I’ve posted a version of my research as it was at that stage as a post on Open Objects: Early PhD findings: Exploring historians’ resistance to crowdsourced resources.
My abstract (written a long time previously) is below:
Crowdsourcing, the act of taking work once performed within an organisation and outsourcing it to the general public in an open call (Howe 2006), is increasingly popular in memory institutions as a tool for digitising or computing vast amounts of data, as projects such as Galaxy Zoo and Old Weather (Romeo & Blaser 2011), Transcribe Bentham (Terras 2010) and the Australian Newspapers Digitisation Program (Holley 2010) have shown. However, the very openness that allows large numbers of experts and amateurs to participate in the process of building crowdsourced resources also raises issues of authority, reliability and trust in those resources. Can we rely on content created by pseudonymous peers or members of the public? And why do academics often feel that they can’t? This paper explores some of the causes and forms of resistance to creating and using crowdsourced resources among historians.
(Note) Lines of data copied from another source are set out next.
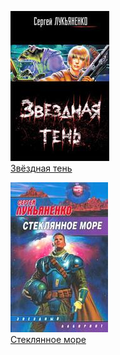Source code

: ![](Звёздная%20тень.jpg)  
[Звёздная тень](Звёздная%20тень.md)

![](Стеклянное%20море.jpg)  
[Стеклянное море](Стеклянное%20море.md)
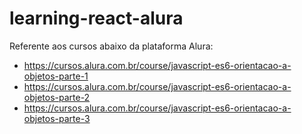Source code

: # learning-react-alura
Referente aos cursos abaixo da plataforma Alura:
- https://cursos.alura.com.br/course/javascript-es6-orientacao-a-objetos-parte-1
- https://cursos.alura.com.br/course/javascript-es6-orientacao-a-objetos-parte-2
- https://cursos.alura.com.br/course/javascript-es6-orientacao-a-objetos-parte-3
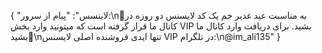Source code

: {
  "لاینسس": "پیام از سرور:\n🔰به مناسبت عید غدیر خم یک کد لایسنس دو روزه در کانال ما قرار گرفته است که میتونید وارد بخش VIP بشید. برای دریافت وارد کانال ما بشید🔰\nتنها ایدی فروشنده اصلی لایسنس VIP در تلگرام:\n@im_ali135"
}

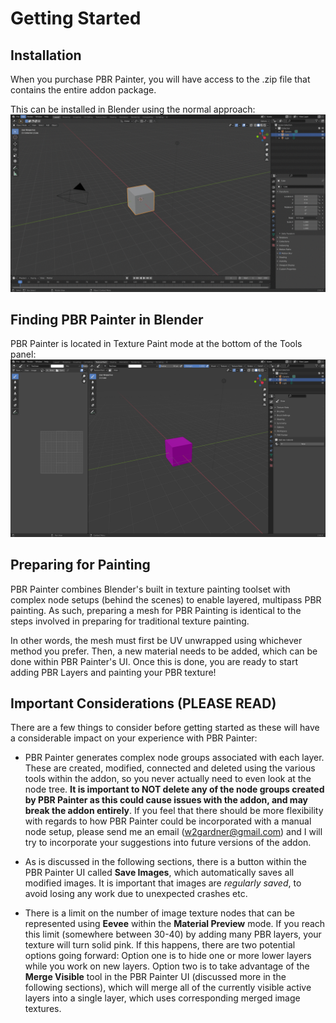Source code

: # Getting Started

## Installation

When you purchase PBR Painter, you will have access to the .zip file that contains the entire addon package. 

This can be installed in Blender 
using the normal approach:
![Screenshot](img/installation.gif)

## Finding PBR Painter in Blender

PBR Painter is located in Texture Paint mode at the bottom of the Tools panel:
![Screenshot](img/location.png)

## Preparing for Painting

PBR Painter combines Blender's built in texture painting toolset with complex node setups (behind the scenes) to 
enable layered, multipass PBR painting. As such, preparing a mesh for PBR Painting is identical to the steps involved
in preparing for traditional texture painting. 

In other words, the mesh must first be UV unwrapped using whichever method you prefer. Then, a new material needs 
to be added, which can be done within PBR Painter's UI. Once this is done, you are ready to start adding PBR Layers
and painting your PBR texture!

## Important Considerations (PLEASE READ)

There are a few things to consider before getting started as these will have a considerable impact on your experience with PBR Painter:

- PBR Painter generates complex node groups associated with each layer. These are created, modified, connected and deleted using the various
tools within the addon, so you never actually need to even look at the node tree. __It is important to NOT delete any of the node groups created
by PBR Painter as this could cause issues with the addon, and may break the addon entirely__. If you feel that there should be more flexibility with regards to how PBR Painter could be incorporated with a manual node setup, please send me an
email (w2gardner@gmail.com) and I will try to incorporate your suggestions into future versions of the addon.

- As is discussed in the following sections, there is a button within the PBR Painter UI called __Save Images__, which automatically saves all modified
images. It is important that images are _regularly saved_, to avoid losing any work due to unexpected crashes etc.

- There is a limit on the number of image texture nodes that can be represented using __Eevee__ within the __Material Preview__ mode. If you reach this limit 
(somewhere between 30-40) by adding many PBR layers, your texture will turn solid pink. If this happens, there are two potential options going forward: Option one
is to hide one or more lower layers while you work on new layers. Option two is to take advantage of the __Merge Visible__ tool in the PBR Painter UI (discussed
more in the following sections), which will merge all of the currently visible active layers into a single layer, which uses corresponding merged image textures.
‘Participant digitisation’ is a specialised form of crowdsourcing in which the digital records and knowledge generated when researchers access primary materials are captured at the point of creation and potentially made available for future re-use. Through interviews with academic and family/local historians, this paper examines the following: the commonalities and differences in how these two groups assess the provenance, reliability and probable accuracy of digital resources; how crowdsourcing tools might support their working practices with historical materials; the motivations of historians for sharing their transcriptions and images in a public repository; the barriers that would prevent them from participating in a project that required them to share their personally-digitised archives; and the circumstances under which they would selectively restrict content sharing. From this preliminary investigation, the paper will go on to consider implications for the creation of digital humanities resources for academic and amateur users.
Holley, R. (2010). Crowdsourcing: How and Why Should Libraries Do It? D-Lib Magazine 16(3/4).
Howe, J. (2006). The Rise of Crowdsourcing. Wired 14.06. [Online] Available from: http://www.wired.com/wired/archive/14.06/crowds.html
Romeo, F., and L. Blaser (2011). Bringing Citizen Scientists and Historians Together. In J. Trant and D. Bearman (eds), Museums and the Web 2011: Proceedings. Toronto: Archives & Museum Informatics.
Terras, M. (2010). Digital curiosities: resource creation via amateur digitization. Literary and Linguistic Computing 25(4), 425-438.